**Directions:** Check every line below for the string "multiplication", and copy the lines that contain it.

*** Begin section ***

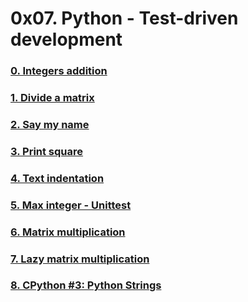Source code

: # 0x07. Python - Test-driven development

### [0. Integers addition](./0-add_integer.py)

### [1. Divide a matrix](./2-matrix_divided.py)

### [2. Say my name](./3-say_my_name.py)


### [3. Print square](./4-print_square.py)


### [4. Text indentation](./5-text_indentation.py)


### [5. Max integer - Unittest](./tests/6-max_integer_test.py)


### [6. Matrix multiplication](./100-matrix_mul.py)

### [7. Lazy matrix multiplication](./101-lazy_matrix_mul.py)

### [8. CPython #3: Python Strings](./102-python.c)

*** End section ***

**Response:**
### [6. Matrix multiplication](./100-matrix_mul.py)
### [7. Lazy matrix multiplication](./101-lazy_matrix_mul.py)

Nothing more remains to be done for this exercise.